Elk moment van mijn vrije tijd lees en las ik deze week ik in het boek “De natuurwetten van het kind”. Het boek werd mij aangeraden door een directeur van een kleine kleuterschool. En het komt op het juiste moment. Ik kan er niet over zwijgen in mijn online gesprekken met collega’s, vriendinnen en familie want het legt de kern van onderwijs bloot; het kind en zijn leren. De auteur en onderzoeker ging speciaal studeren voor kleuteronderwijzeres om te zien wat mogelijk was met kleuters uit achtergestelde gezinnen. De resultaten waren verrassend goed. Ze organiseert haar onderwijs vanuit de werking van de hersenen en houdt rekening met metacognitieve vaardigheden.

Ik voel mij dus enorm gefrustreerd dat ik niet meer haalde uit mijn onderzoek maar blijkbaar was de tijd nog niet rijp. Intussen bestaat er wel wetenschappelijk onderzoek die mijn bevindingen onderbouwen. Maar waarom zijn deze niet geïntegreerd in ons onderwijs en kan je wel allerlei geheugenoefeningen vinden op het internet? Jammer genoeg zijn deze betalend en niet geïntegreerd in het dagdagelijkse leerproces.

Door de enthousiaste manier waarop ik over het boek vertel, kreeg ik al meerdere keren de vraag of ik het onderwijs niet ga missen als ik binnen enkele maanden de onderwijsinspectie verlaat. Mijn antwoord is genuanceerd en heel persoonlijk. We zien wel. Ik heb voldoende uitdagingen en ik stop niet met werken. Ik hoop vooral dat ik mijn ontgoocheling kan achterlaten en dat mijn kleinkinderen veel uitdaging en leerplezier mogen ervaren in hun schoolcarrière, in Vlaanderen en in Zwitserland. Mijn grootste ontgoocheling is collectief omdat het leerproces van veel leerlingen te weinig kansen en uitdagingen kreeg, gewoon omdat er veel boven hun hoofd beslist werd en zij te weinig actief betrokken worden bij het eigen leerproces en de effecten ervan.
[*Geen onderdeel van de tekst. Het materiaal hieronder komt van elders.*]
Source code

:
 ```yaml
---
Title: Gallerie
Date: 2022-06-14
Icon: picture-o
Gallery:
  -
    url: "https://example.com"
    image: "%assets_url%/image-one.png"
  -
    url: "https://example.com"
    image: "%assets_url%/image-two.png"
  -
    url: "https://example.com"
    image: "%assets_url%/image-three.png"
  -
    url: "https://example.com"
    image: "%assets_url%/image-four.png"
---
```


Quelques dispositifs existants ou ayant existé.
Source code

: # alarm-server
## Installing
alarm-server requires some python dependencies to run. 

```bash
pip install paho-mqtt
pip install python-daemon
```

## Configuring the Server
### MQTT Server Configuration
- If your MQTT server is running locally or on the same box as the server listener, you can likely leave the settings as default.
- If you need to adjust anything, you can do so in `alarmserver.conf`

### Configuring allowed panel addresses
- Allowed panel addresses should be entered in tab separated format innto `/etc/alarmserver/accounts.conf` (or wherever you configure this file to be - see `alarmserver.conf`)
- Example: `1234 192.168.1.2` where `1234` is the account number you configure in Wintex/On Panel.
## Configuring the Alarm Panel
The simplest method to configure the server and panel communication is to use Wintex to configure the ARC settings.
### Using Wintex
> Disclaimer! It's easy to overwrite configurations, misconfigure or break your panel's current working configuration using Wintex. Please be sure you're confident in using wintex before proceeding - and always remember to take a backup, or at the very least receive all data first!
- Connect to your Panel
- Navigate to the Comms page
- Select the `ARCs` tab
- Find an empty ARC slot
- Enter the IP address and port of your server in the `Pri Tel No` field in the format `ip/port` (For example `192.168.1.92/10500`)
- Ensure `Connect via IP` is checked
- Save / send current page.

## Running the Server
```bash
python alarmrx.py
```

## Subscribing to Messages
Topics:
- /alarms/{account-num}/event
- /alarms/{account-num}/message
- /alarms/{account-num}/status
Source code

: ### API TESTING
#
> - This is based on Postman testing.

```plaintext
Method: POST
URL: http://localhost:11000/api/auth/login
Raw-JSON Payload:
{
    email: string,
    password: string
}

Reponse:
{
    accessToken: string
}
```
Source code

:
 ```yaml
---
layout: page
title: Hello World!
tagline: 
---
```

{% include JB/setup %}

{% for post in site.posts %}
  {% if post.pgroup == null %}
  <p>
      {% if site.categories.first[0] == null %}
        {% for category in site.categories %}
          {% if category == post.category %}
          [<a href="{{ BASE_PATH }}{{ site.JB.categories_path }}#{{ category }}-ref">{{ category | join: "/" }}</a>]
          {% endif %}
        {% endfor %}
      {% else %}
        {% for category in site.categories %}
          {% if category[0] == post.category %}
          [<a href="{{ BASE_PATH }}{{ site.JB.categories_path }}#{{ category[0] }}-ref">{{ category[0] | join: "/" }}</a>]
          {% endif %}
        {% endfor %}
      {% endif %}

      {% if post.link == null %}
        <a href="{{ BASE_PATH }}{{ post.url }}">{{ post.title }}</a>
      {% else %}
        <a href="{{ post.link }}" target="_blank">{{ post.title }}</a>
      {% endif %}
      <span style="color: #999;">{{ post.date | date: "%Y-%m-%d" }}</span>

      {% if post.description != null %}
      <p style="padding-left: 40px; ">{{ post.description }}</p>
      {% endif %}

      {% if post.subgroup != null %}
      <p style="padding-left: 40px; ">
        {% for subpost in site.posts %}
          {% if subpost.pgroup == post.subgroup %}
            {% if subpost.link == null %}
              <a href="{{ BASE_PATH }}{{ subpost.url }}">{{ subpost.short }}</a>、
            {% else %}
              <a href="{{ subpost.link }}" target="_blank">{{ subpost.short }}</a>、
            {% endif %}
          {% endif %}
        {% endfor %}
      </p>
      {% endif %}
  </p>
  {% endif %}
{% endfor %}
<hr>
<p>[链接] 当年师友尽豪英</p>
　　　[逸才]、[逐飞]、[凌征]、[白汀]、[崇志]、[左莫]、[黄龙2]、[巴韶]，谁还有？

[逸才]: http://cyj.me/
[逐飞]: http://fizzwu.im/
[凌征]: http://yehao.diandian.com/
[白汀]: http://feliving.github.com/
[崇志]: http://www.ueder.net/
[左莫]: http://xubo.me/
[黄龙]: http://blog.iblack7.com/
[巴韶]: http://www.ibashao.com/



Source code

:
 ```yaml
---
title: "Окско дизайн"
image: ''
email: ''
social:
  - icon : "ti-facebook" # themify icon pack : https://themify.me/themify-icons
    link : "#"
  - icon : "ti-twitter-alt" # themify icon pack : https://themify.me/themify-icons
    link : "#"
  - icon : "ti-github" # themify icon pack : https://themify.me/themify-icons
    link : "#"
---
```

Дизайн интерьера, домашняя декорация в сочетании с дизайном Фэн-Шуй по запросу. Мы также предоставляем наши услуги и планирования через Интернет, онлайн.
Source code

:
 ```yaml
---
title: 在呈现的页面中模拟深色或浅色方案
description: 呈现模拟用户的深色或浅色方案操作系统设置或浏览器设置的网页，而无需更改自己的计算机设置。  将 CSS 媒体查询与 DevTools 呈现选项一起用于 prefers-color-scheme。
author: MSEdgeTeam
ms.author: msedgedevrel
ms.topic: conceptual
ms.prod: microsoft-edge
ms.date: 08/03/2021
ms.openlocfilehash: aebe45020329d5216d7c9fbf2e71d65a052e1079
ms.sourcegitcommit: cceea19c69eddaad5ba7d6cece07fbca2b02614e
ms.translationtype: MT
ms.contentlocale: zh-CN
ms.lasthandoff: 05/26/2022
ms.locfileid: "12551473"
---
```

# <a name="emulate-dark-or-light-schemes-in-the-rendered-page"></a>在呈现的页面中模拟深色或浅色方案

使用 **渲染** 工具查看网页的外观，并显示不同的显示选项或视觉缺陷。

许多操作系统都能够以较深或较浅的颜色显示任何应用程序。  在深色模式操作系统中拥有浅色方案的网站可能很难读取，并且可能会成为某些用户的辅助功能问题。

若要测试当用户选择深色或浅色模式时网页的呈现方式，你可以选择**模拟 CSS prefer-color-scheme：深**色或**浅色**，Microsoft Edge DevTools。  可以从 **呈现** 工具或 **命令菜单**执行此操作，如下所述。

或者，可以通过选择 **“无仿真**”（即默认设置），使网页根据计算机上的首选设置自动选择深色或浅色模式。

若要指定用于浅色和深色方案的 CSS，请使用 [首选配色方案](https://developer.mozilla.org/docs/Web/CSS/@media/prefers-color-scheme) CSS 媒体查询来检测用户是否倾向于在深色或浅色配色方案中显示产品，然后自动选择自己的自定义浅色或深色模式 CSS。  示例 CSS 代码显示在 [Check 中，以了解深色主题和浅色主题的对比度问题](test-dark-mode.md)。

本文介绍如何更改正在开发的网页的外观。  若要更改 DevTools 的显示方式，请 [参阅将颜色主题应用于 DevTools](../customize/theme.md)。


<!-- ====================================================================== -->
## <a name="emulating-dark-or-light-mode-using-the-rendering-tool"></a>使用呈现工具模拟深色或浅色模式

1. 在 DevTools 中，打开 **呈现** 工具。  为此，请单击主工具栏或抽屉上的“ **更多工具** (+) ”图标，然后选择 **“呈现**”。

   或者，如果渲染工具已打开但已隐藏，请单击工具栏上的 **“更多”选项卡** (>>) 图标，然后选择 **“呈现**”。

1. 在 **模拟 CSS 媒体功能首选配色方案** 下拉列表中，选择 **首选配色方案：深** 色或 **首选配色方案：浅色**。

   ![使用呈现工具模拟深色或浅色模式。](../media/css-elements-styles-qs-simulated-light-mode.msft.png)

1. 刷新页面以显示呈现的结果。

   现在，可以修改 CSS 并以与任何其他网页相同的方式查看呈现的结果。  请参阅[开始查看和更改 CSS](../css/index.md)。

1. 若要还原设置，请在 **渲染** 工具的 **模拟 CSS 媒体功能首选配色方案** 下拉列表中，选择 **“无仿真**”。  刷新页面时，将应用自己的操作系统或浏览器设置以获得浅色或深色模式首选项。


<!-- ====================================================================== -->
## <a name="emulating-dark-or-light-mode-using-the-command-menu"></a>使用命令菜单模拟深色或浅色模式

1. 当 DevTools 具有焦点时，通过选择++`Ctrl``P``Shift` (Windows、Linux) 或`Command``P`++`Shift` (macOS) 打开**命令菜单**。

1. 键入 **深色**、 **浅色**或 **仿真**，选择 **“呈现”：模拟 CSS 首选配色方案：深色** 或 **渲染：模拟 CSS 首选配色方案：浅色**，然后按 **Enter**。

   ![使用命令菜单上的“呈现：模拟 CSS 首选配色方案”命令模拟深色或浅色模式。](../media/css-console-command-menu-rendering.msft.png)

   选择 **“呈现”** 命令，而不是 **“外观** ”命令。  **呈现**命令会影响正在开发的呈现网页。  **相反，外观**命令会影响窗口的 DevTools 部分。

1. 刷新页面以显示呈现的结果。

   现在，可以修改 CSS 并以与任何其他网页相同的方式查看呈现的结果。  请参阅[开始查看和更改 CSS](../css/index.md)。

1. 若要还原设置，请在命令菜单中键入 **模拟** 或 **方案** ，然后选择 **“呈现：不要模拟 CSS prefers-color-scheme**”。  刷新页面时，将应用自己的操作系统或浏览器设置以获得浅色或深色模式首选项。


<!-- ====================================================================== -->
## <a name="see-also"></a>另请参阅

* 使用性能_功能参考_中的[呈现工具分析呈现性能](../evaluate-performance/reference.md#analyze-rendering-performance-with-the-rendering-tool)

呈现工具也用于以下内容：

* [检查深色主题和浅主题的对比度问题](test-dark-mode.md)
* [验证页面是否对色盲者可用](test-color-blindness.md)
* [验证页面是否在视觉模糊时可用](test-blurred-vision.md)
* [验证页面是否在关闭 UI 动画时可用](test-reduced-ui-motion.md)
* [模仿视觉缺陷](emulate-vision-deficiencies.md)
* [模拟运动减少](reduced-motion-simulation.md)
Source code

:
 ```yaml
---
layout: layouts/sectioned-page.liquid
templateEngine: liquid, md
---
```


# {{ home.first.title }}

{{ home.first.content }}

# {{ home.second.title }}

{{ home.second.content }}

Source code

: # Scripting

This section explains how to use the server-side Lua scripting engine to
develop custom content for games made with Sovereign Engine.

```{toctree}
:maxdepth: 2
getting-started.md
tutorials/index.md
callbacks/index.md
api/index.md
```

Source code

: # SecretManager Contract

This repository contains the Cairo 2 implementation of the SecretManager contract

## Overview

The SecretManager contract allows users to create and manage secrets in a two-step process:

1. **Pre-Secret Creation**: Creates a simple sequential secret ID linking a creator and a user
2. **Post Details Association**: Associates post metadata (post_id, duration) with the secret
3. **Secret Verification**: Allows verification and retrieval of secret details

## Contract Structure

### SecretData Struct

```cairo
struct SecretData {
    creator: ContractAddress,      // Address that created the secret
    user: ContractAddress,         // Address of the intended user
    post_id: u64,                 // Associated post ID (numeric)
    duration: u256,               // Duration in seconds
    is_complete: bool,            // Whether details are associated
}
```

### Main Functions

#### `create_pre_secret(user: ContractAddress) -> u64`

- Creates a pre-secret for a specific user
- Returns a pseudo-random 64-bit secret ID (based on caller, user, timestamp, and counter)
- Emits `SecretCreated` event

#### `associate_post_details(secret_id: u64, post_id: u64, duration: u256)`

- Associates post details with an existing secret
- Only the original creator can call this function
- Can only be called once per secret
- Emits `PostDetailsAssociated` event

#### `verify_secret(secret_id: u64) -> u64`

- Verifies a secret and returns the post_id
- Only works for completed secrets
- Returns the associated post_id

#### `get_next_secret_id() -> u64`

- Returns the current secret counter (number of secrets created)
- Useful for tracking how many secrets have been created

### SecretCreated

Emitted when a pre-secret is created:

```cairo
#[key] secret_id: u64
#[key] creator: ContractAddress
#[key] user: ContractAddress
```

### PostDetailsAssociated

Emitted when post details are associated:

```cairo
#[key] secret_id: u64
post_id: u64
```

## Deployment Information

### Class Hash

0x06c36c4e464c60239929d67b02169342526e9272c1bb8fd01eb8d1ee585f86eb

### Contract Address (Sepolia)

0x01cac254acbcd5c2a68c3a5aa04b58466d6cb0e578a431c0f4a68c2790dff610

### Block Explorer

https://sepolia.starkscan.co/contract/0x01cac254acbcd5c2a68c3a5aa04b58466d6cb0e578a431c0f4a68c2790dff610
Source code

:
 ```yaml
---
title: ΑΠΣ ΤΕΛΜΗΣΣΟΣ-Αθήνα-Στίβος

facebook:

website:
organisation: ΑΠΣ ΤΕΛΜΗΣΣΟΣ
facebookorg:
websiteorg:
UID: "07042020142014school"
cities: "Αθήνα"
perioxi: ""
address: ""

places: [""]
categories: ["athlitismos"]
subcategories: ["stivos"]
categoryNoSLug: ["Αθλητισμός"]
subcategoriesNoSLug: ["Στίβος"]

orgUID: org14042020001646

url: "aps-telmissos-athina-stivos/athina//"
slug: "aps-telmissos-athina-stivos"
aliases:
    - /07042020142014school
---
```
Ik hoop dat de juiste instanties de juiste touwen in de juiste handen nemen of geven zodat onze kinderen krijgen wat ze verdienen. Zo lang welbevinden en betrokkenheid niet betekent dat kinderen met volle goesting experimenteren en leren en fier zijn op elke ontdekking die ze doen, heeft het weinig meerwaarde in het onderwijs.

Ik heb het artikel in De Morgen niet gelezen omdat de echte ideeën tot verandering van op de klasvloer moeten komen. Beleidsmakers mogen doelen en verwachtingen voorop stellen. De uitwerking is voor het veld, daar tiert de creativiteit welig. Ik hoop dat effectieve ideeën kansen krijgen en dat de wetenschappers dichter bij het totale onderwijsveld komen. In Frankrijk ging het boek van Céline Alvarez al 200 000 keer over de toonbank. Ook dat is hoopvol.